I agree with the design decision, if my math is correct that on 64K
systems you end up requiring a 1MB physically contiguous 1MB aligned
allocation for each VM? This seems reasonable enough if you configure
your kernel with 64K pages and expect to run VMs on top of that.
*/
-#if PGDIR_SHIFT > KVM_PHYS_SHIFT
-#define PTRS_PER_S2_PGD_SHIFT 0
-#else
-#define PTRS_PER_S2_PGD_SHIFT (KVM_PHYS_SHIFT - PGDIR_SHIFT)
-#endif
-#define PTRS_PER_S2_PGD (1 << PTRS_PER_S2_PGD_SHIFT)
+#define STAGE2_PGTABLE_LEVELS ARM64_HW_PGTABLE_LEVELS(KVM_PHYS_SHIFT - 4)
/*
- * If we are concatenating first level stage-2 page tables, we would have less
- * than or equal to 16 pointers in the fake PGD, because that's what the
- * architecture allows. In this case, (4 - CONFIG_PGTABLE_LEVELS)
- * represents the first level for the host, and we add 1 to go to the next
- * level (which uses contatenation) for the stage-2 tables.

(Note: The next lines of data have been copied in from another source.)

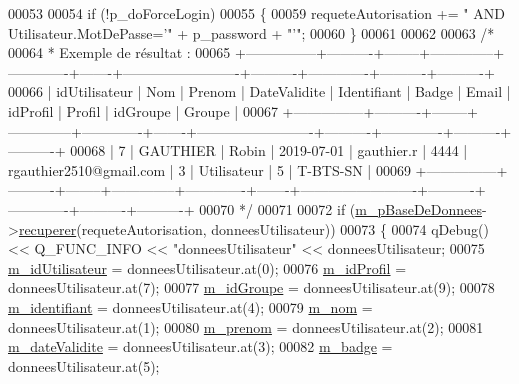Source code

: \begin{DoxyCode}
00053 
00054     \textcolor{keywordflow}{if} (!p\_doForceLogin)
00055     \{
00059         requeteAutorisation += \textcolor{stringliteral}{" AND Utilisateur.MotDePasse='"} + p\_password + \textcolor{stringliteral}{"'"};
00060     \}
00061 
00062 
00063     \textcolor{comment}{/*}
00064 \textcolor{comment}{     * Exemple de résultat :}
00065 \textcolor{comment}{
      +---------------+----------+--------+--------------+-------------+-------+-------------------------+----------+-------------+----------+----------+}
00066 \textcolor{comment}{| idUtilisateur | Nom      | Prenom | DateValidite | Identifiant | Badge | Email                   |
       idProfil | Profil      | idGroupe | Groupe   |}
00067 \textcolor{comment}{
      +---------------+----------+--------+--------------+-------------+-------+-------------------------+----------+-------------+----------+----------+}
00068 \textcolor{comment}{|             7 | GAUTHIER | Robin  | 2019-07-01   | gauthier.r  | 4444  | rgauthier2510@gmail.com |       
       3 | Utilisateur |        5 | T-BTS-SN |}
00069 \textcolor{comment}{
      +---------------+----------+--------+--------------+-------------+-------+-------------------------+----------+-------------+----------+----------+}
00070 \textcolor{comment}{     */}
00071 
00072     \textcolor{keywordflow}{if} (\hyperlink{class_utilisateur_terminal_a93aefda4243fed6c1b74d78fa5fc954d}{m\_pBaseDeDonnees}->\hyperlink{class_base_de_donnees_a77539baad389f5acf754cd2cd452403e}{recuperer}(requeteAutorisation, donneesUtilisateur))
00073     \{
00074         qDebug() << Q\_FUNC\_INFO << \textcolor{stringliteral}{"donneesUtilisateur"} << donneesUtilisateur;
00075         \hyperlink{class_utilisateur_terminal_a3a8aeb429529ae1600c799e427370f78}{m\_idUtilisateur} = donneesUtilisateur.at(0);
00076         \hyperlink{class_utilisateur_terminal_af3d06352ecbd2d4439626b4ba53b55be}{m\_idProfil} = donneesUtilisateur.at(7);
00077         \hyperlink{class_utilisateur_terminal_a669ece5480e25b47711c430d020581c2}{m\_idGroupe} = donneesUtilisateur.at(9);
00078         \hyperlink{class_utilisateur_terminal_a4dd1abd0c87ed9bf99ab3343e17cef43}{m\_identifiant} = donneesUtilisateur.at(4);
00079         \hyperlink{class_utilisateur_terminal_a4b48835dcadacd5e7d5c9662b70cdc7d}{m\_nom} = donneesUtilisateur.at(1);
00080         \hyperlink{class_utilisateur_terminal_a6dc3be09e844fc14aafec8019a1e2a5e}{m\_prenom} = donneesUtilisateur.at(2);
00081         \hyperlink{class_utilisateur_terminal_a7af3e6861711071624b93544adf3ca48}{m\_dateValidite} = donneesUtilisateur.at(3);
00082         \hyperlink{class_utilisateur_terminal_a06e0603919eb3846cf5bd232c105d1a7}{m\_badge} = donneesUtilisateur.at(5);

\end{DoxyCode}
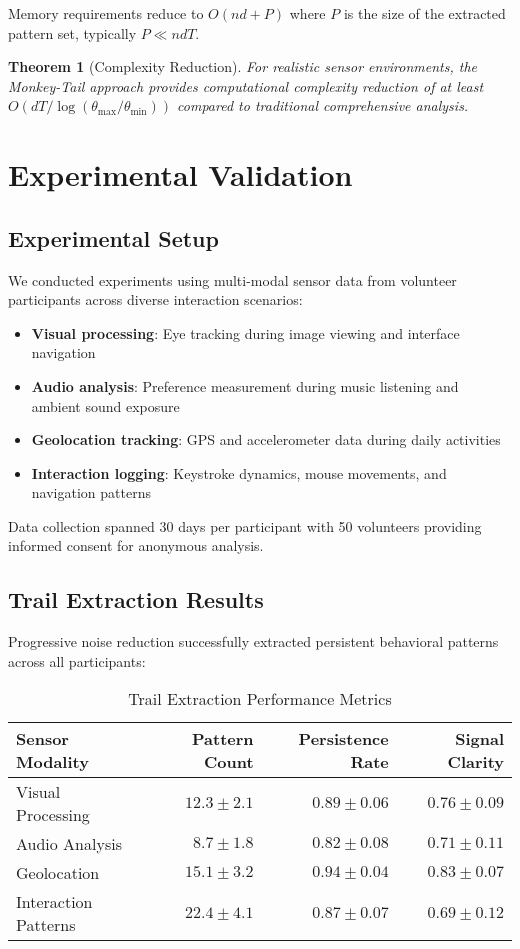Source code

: \documentclass[12pt,a4paper]{article}
\newtheorem{theorem}{Theorem}
\begin{document}
Memory requirements reduce to $O(nd + P)$ where $P$ is the size of the extracted pattern set, typically $P \ll ndT$.

\begin{theorem}[Complexity Reduction]
For realistic sensor environments, the Monkey-Tail approach provides computational complexity reduction of at least $O(dT/\log(\theta_{\text{max}}/\theta_{\text{min}}))$ compared to traditional comprehensive analysis.
\end{theorem}

\section{Experimental Validation}

\subsection{Experimental Setup}

We conducted experiments using multi-modal sensor data from volunteer participants across diverse interaction scenarios:

\begin{itemize}
\item \textbf{Visual processing}: Eye tracking during image viewing and interface navigation
\item \textbf{Audio analysis}: Preference measurement during music listening and ambient sound exposure
\item \textbf{Geolocation tracking}: GPS and accelerometer data during daily activities
\item \textbf{Interaction logging}: Keystroke dynamics, mouse movements, and navigation patterns
\end{itemize}

Data collection spanned 30 days per participant with 50 volunteers providing informed consent for anonymous analysis.

\subsection{Trail Extraction Results}

Progressive noise reduction successfully extracted persistent behavioral patterns across all participants:

\begin{table}[H]
\centering
\caption{Trail Extraction Performance Metrics}
\begin{tabular}{@{}lrrr@{}}
\toprule
Sensor Modality & Pattern Count & Persistence Rate & Signal Clarity \\
\midrule
Visual Processing & $12.3 \pm 2.1$ & $0.89 \pm 0.06$ & $0.76 \pm 0.09$ \\
Audio Analysis & $8.7 \pm 1.8$ & $0.82 \pm 0.08$ & $0.71 \pm 0.11$ \\
Geolocation & $15.1 \pm 3.2$ & $0.94 \pm 0.04$ & $0.83 \pm 0.07$ \\
Interaction Patterns & $22.4 \pm 4.1$ & $0.87 \pm 0.07$ & $0.69 \pm 0.12$ \\
\bottomrule
\end{tabular}
\end{table}
\end{document}
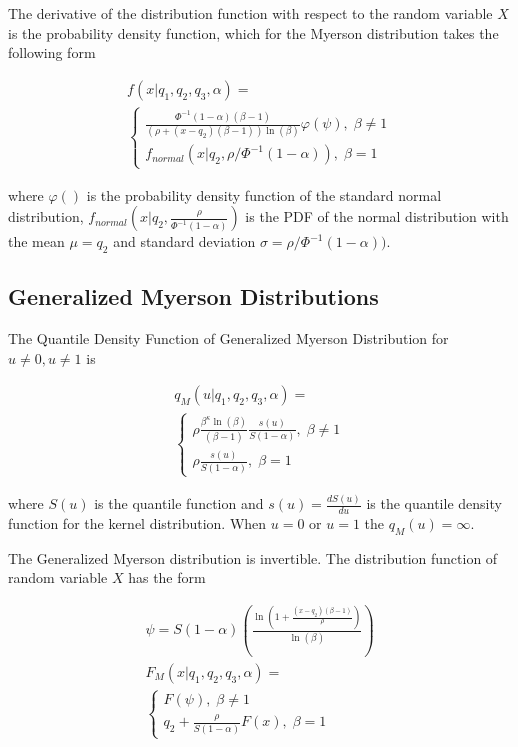 \documentclass[
  letterpaper,
  DIV=11,
  numbers=noendperiod]{scrartcl}
\begin{document}
The derivative of the distribution function with respect to the random
variable \(X\) is the probability density function, which for the
Myerson distribution takes the following form

\[
\begin{gathered}
f(x\vert q_1, q_2, q_3, \alpha)=\\
\begin{cases}
\frac{\Phi^{-1}(1-\alpha)(\beta-1)}{(\rho+(x-q_2)(\beta-1))\ln(\beta)}\varphi(\psi), \; \beta\neq1\\
f_{normal}(x\vert q_2,\rho/\Phi^{-1}(1-\alpha)),\; \beta=1
\end{cases}
\end{gathered}
\]

where \(\varphi()\) is the probability density function of the standard
normal distribution,
\(f_{normal}(x\vert q_2,\frac{\rho}{\Phi^{-1}(1-\alpha)})\) is the PDF
of the normal distribution with the mean \(\mu=q_2\) and standard
deviation \(\sigma=\rho/\Phi^{-1}(1-\alpha))\).

\subsection*{Generalized Myerson
Distributions}\label{generalized-myerson-distributions}

The Quantile Density Function of Generalized Myerson Distribution for
\(u\neq0, u\neq1\) is

\[
\begin{gathered}
q_M(u\vert q_1,q_2,q_3,\alpha)=\\
\begin{cases}
\rho\frac{\beta^\kappa\ln(\beta)}{(\beta-1)}\frac{s(u)}{S(1-\alpha)}, \; \beta \neq 1\\
\rho\frac{s(u)}{S(1-\alpha)}, \; \beta = 1
\end{cases}
\end{gathered}
\]

where \(S(u)\) is the quantile function and \(s(u)=\frac{dS(u)}{du}\) is
the quantile density function for the kernel distribution. When \(u=0\)
or \(u=1\) the \(q_M(u)=\infty\).

The Generalized Myerson distribution is invertible. The distribution
function of random variable \(X\) has the form

\[
\begin{gathered}
\psi =S(1-\alpha)\left(\frac{\ln\left(1+\frac{(x-q_2)(\beta-1)}{\rho}\right)}{\ln(\beta)}\right)\\
F_M(x\vert q_1, q_2, q_3, \alpha) =\\
\begin{cases}
F(\psi), \; \beta\neq 1\\
q_2+ \frac{\rho}{S(1-\alpha)}F(x), \; \beta=1
\end{cases}
\end{gathered}
\]
\end{document}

+ * At the moment, we do not support a combination of guest IPA and host VA_BITS
+ * where
+ * STAGE2_PGTABLE_LEVELS > CONFIG_PGTABLE_LEVELS
can you change this comment to reverse the statement to avoid someone
seeing this as a constraint, when in fact it's a negative invariant?
So the case we don't support is a sufficiently larger IPA space compared
to the host VA space such that the above happens? (Since at the same
IPA space size as host VA space size, the stage-2 levels will always be
less than or equal to the host levels.)
I don't see how that would ever work with userspace either so I think
this is a safe assumption and not something that ever needs fixing. In
which case this should be reworded to just state the assumptions and why
this is a good assumption.
(If my assumptions are wrong here, then there are also weird cases where
the host does huge pages at the PMD level and we don't. Not sure I can
see the full ramifications of that.)
+ *
+ * We base our stage-2 page table walker helpers based on this assumption and
+ * fallback to using the host version of the helper wherever possible.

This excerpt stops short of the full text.